- variables vs direct attribute access

Ohai chefs!

I just having a talk with a team member about why or why not use
"variables" with lazy or not on template resources.

I dont know what is the right way or the “bad practice” way of doing this.
Because if you can access attributes directly inside the template, and
attributes are compiled an resolved on compile time. ¿Why are you going to
want to use variables params on templates?

Could be that varibles were just another fail point on the chain, right?

Thanks a lot!!!

Si necesitas una máquina para hacer algo y no la compras al final te darás
cuenta de que has pagado lo mismo y no tienes la máquina.–Henry Ford

Alberto

Variable could be something calculated or logically choosen. The idea is as with mvc models to keep logic away of the template as possible.

Exemple for a jee server you may calculate the heap value from Os type and available ram, it's better to have it inside the recipe than the template.

This way you may set an arbitrary value for rendering (on test to limit the value) instead of cloning the template.

So IMHO not a fail, a valuable feature to use wisely to avoid complex logic in template when it makes sense

---- aL. a écrit ----

Ohai chefs!

I just having a talk with a team member about why or why not use "variables" with lazy or not on template resources.

I dont know what is the right way or the "bad practice" way of doing this. Because if you can access attributes directly inside the template, and attributes are compiled an resolved on compile time. ¿Why are you going to want to use variables params on templates?

Could be that varibles were just another fail point on the chain, right?

Thanks a lot!!!

--
Si necesitas una máquina para hacer algo y no la compras al final te darás cuenta de que has pagado lo mismo y no tienes la máquina.--Henry Ford

Alberto

I don’t have any hard evidence about this, but I suspect that you may get better error messages outside the template.

-T

On Oct 31, 2014, at 5:20 AM, Tensibai Zhaoying tensibai@iabis.net wrote:

Variable could be something calculated or logically choosen. The idea is as with mvc models to keep logic away of the template as possible.

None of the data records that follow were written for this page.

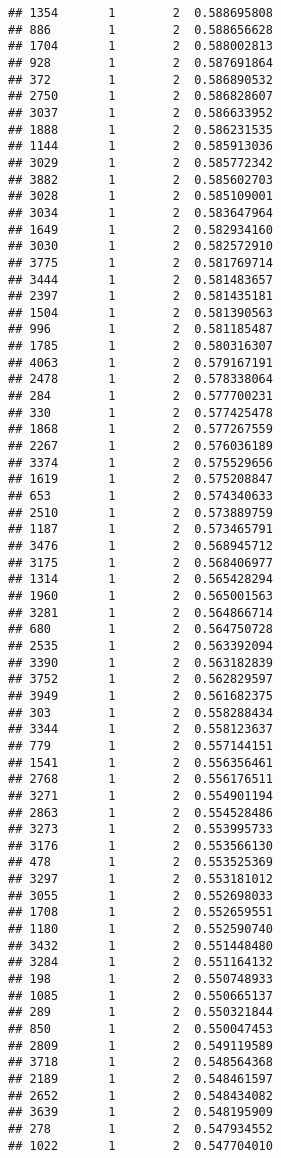 \documentclass[
]{article}
\begin{document}
\begin{verbatim}
## 1354       1        2  0.588695808
## 886        1        2  0.588656628
## 1704       1        2  0.588002813
## 928        1        2  0.587691864
## 372        1        2  0.586890532
## 2750       1        2  0.586828607
## 3037       1        2  0.586633952
## 1888       1        2  0.586231535
## 1144       1        2  0.585913036
## 3029       1        2  0.585772342
## 3882       1        2  0.585602703
## 3028       1        2  0.585109001
## 3034       1        2  0.583647964
## 1649       1        2  0.582934160
## 3030       1        2  0.582572910
## 3775       1        2  0.581769714
## 3444       1        2  0.581483657
## 2397       1        2  0.581435181
## 1504       1        2  0.581390563
## 996        1        2  0.581185487
## 1785       1        2  0.580316307
## 4063       1        2  0.579167191
## 2478       1        2  0.578338064
## 284        1        2  0.577700231
## 330        1        2  0.577425478
## 1868       1        2  0.577267559
## 2267       1        2  0.576036189
## 3374       1        2  0.575529656
## 1619       1        2  0.575208847
## 653        1        2  0.574340633
## 2510       1        2  0.573889759
## 1187       1        2  0.573465791
## 3476       1        2  0.568945712
## 3175       1        2  0.568406977
## 1314       1        2  0.565428294
## 1960       1        2  0.565001563
## 3281       1        2  0.564866714
## 680        1        2  0.564750728
## 2535       1        2  0.563392094
## 3390       1        2  0.563182839
## 3752       1        2  0.562829597
## 3949       1        2  0.561682375
## 303        1        2  0.558288434
## 3344       1        2  0.558123637
## 779        1        2  0.557144151
## 1541       1        2  0.556356461
## 2768       1        2  0.556176511
## 3271       1        2  0.554901194
## 2863       1        2  0.554528486
## 3273       1        2  0.553995733
## 3176       1        2  0.553566130
## 478        1        2  0.553525369
## 3297       1        2  0.553181012
## 3055       1        2  0.552698033
## 1708       1        2  0.552659551
## 1180       1        2  0.552590740
## 3432       1        2  0.551448480
## 3284       1        2  0.551164132
## 198        1        2  0.550748933
## 1085       1        2  0.550665137
## 289        1        2  0.550321844
## 850        1        2  0.550047453
## 2809       1        2  0.549119589
## 3718       1        2  0.548564368
## 2189       1        2  0.548461597
## 2652       1        2  0.548434082
## 3639       1        2  0.548195909
## 278        1        2  0.547934552
## 1022       1        2  0.547704010

\end{verbatim}
\end{document}
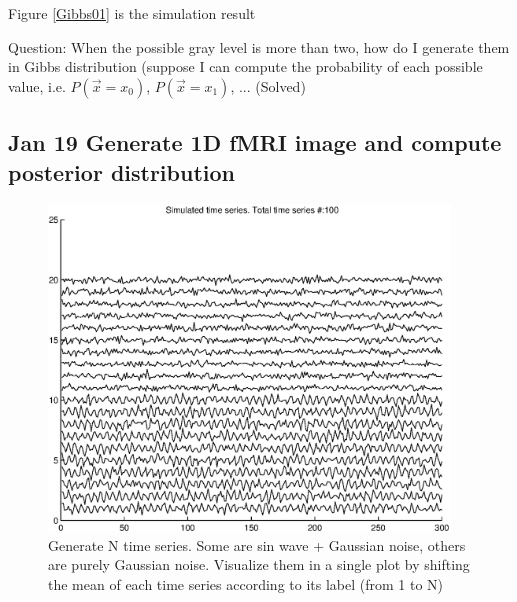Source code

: \documentclass[12pt]{article}
\begin{document}
Figure \ref{Gibbs01} is the simulation result


Question: When the possible gray level is more than two, how do I generate them in Gibbs distribution (suppose I can compute the probability of each possible value, i.e. $P(\vec x = x_0)$, $P(\vec x = x_1)$, ... (Solved)
\subsection{Jan 19 Generate 1D fMRI image and compute posterior distribution}
\begin{figure}
\centering
\includegraphics[width = 0.95\textwidth]{1DTimeSeries.eps} 
\caption{Generate N time series. Some are sin wave + Gaussian noise, others are purely Gaussian noise. Visualize them in a single plot by shifting the mean of each time series according to its label (from 1 to N)}
\label{1D}
\end{figure}
\end{document}
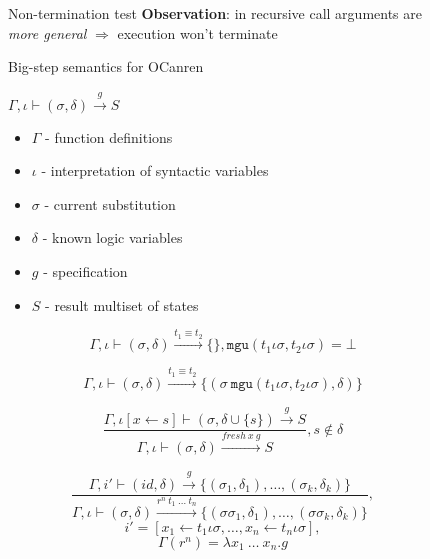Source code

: \documentclass[final,20pt]{beamer}
\begin{document}
\begin{frame}[t]
\begin{columns}[t]
\begin{column}{\onecolwid}
  \end{column}

  \begin{column}{\sepwid}\end{column} %

  \begin{column}{\onecolwid} %
  
    \begin{block}{Non-termination test}
      \textbf{Observation}: in recursive call arguments are \\ \textit{more general} $\Rightarrow$ execution won't terminate
      \bigskip
      \bigskip
      
      \begin{center} Big-step semantics for OCanren \end{center}
	  \begin{center} $\Gamma, \iota \vdash (\sigma, \delta) \xrightarrow{g} S$ \end{center}
      \begin{itemize}
        \item $\Gamma$ - function definitions
        \item $\iota$ - interpretation of syntactic variables
        \item $\sigma$ - current substitution
        \item $\delta$ - known logic variables
        \item $g$ - specification
        \item $S$ - result multiset of states
      \end{itemize}
      
      \[ \Gamma, \iota \vdash (\sigma, \delta) \xrightarrow{t_1 \equiv t_2} \{\}, \texttt{mgu}(t_1 \iota \sigma, t_2 \iota \sigma) = \bot \]
      
      \[ \Gamma, \iota \vdash (\sigma, \delta) \xrightarrow{t_1 \equiv t_2} \{(\sigma \ \texttt{mgu}(t_1 \iota \sigma, t_2 \iota \sigma), \delta)\} \]
      
      \[ \frac{ \Gamma, \iota[x \leftarrow s] \vdash (\sigma, \delta \cup \{s\}) \xrightarrow{g} S }{ \Gamma, \iota \vdash (\sigma, \delta) \xrightarrow{ fresh \ x \ g} S }, s \not\in \delta \]
      
      \[ \frac{ \Gamma, i' \vdash (id, \delta) \xrightarrow{g} \{ (\sigma_1, \delta_1), \dots, (\sigma_k, \delta_k) \}  }{ \Gamma, \iota \vdash (\sigma, \delta) \xrightarrow{ r^n \ t_1 \ \dots \ t_n} \{ (\sigma \sigma_1, \delta_1), \dots, (\sigma \sigma_k, \delta_k)\} }, \]
      \[ i' = [x_1 \leftarrow t_1 \iota \sigma, \dots, x_n \leftarrow t_n \iota \sigma], \]
      \[ \Gamma(r^n) = \lambda x_1 \ \dots \ x_n. g \]
      

\end{block}
\end{column}
\end{columns}
\end{frame}
\end{document}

Exemple for a jee server you may calculate the heap value from Os type and available ram, it's better to have it inside the recipe than the template.

This way you may set an arbitrary value for rendering (on test to limit the value) instead of cloning the template.

So IMHO not a fail, a valuable feature to use wisely to avoid complex logic in template when it makes sense

---- aL. a écrit ----

Ohai chefs!

I just having a talk with a team member about why or why not use "variables" with lazy or not on template resources.

I dont know what is the right way or the "bad practice" way of doing this. Because if you can access attributes directly inside the template, and attributes are compiled an resolved on compile time. ¿Why are you going to want to use variables params on templates?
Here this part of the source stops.